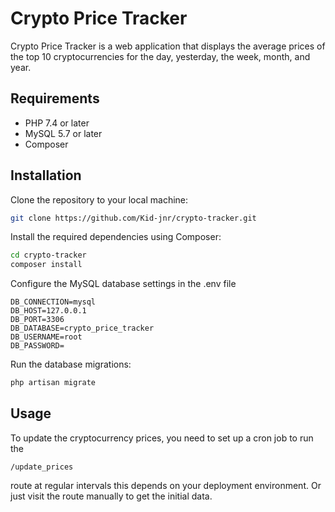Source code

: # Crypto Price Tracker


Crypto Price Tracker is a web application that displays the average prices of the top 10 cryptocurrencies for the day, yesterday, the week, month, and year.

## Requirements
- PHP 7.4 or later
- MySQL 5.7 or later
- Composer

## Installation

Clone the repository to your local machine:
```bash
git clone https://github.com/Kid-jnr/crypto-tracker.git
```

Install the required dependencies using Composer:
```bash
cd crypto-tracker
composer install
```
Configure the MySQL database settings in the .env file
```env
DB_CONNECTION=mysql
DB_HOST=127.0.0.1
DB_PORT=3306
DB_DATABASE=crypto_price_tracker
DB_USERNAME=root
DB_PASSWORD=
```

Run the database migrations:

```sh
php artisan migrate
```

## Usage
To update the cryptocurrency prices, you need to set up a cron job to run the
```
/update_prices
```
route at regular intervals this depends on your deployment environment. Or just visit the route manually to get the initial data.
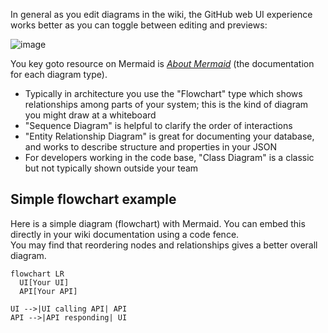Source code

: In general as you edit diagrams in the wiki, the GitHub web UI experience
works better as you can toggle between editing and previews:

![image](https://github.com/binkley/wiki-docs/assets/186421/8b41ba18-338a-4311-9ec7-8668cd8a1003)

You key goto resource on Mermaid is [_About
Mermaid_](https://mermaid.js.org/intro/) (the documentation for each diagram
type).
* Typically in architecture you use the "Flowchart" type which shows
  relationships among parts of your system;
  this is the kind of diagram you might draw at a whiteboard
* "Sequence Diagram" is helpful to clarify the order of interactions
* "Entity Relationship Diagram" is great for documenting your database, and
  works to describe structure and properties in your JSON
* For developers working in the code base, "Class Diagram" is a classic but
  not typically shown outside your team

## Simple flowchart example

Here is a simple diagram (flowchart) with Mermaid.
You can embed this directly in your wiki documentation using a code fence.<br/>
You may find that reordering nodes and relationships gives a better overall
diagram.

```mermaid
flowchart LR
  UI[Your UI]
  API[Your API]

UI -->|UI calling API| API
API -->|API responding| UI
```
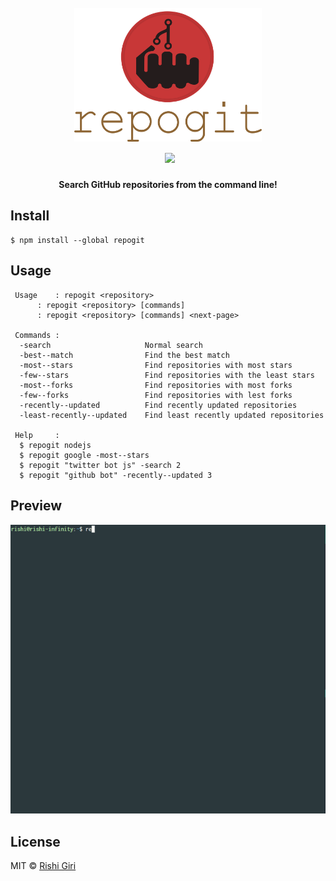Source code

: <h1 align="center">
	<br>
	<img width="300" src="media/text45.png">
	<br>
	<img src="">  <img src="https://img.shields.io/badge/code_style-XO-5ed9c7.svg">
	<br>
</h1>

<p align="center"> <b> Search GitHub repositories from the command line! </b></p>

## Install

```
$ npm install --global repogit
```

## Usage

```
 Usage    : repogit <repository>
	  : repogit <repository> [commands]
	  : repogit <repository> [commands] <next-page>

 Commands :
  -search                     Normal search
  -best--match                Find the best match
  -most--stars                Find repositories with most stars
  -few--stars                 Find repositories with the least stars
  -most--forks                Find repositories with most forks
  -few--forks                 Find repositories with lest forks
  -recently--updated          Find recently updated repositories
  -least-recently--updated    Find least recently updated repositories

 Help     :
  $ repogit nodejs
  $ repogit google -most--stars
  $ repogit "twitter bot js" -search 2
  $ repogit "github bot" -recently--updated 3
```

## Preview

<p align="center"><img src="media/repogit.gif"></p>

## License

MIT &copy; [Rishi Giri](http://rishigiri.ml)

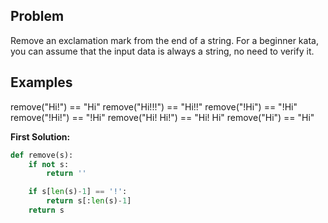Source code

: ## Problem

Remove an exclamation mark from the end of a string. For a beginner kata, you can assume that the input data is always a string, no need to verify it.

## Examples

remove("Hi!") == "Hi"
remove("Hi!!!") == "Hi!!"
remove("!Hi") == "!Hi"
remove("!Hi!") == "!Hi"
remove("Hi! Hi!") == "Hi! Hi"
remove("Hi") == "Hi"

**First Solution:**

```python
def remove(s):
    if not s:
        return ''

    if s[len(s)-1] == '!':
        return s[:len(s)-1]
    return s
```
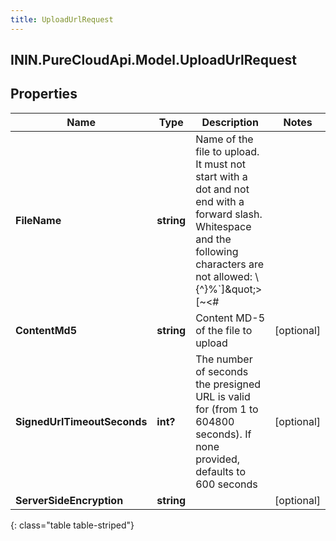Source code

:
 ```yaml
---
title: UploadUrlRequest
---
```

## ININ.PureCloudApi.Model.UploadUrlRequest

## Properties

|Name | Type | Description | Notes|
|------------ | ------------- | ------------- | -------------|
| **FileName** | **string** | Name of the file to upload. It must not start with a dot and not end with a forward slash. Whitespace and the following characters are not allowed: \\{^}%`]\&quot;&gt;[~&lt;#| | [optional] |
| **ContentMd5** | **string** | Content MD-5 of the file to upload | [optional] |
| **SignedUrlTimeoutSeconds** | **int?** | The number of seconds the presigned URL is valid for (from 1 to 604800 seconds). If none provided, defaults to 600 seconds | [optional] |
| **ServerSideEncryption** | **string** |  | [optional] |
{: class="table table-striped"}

_TASK ITEM_.
In the listing above, locate the line containing "your database, and" and the line containing "## Simple flowchart example". Extract those two lines and every line between them, exactly as written, and only those.

_RESULT OF THIS EXERCISE_.
* "Entity Relationship Diagram" is great for documenting your database, and
  works to describe structure and properties in your JSON
* For developers working in the code base, "Class Diagram" is a classic but
  not typically shown outside your team

## Simple flowchart example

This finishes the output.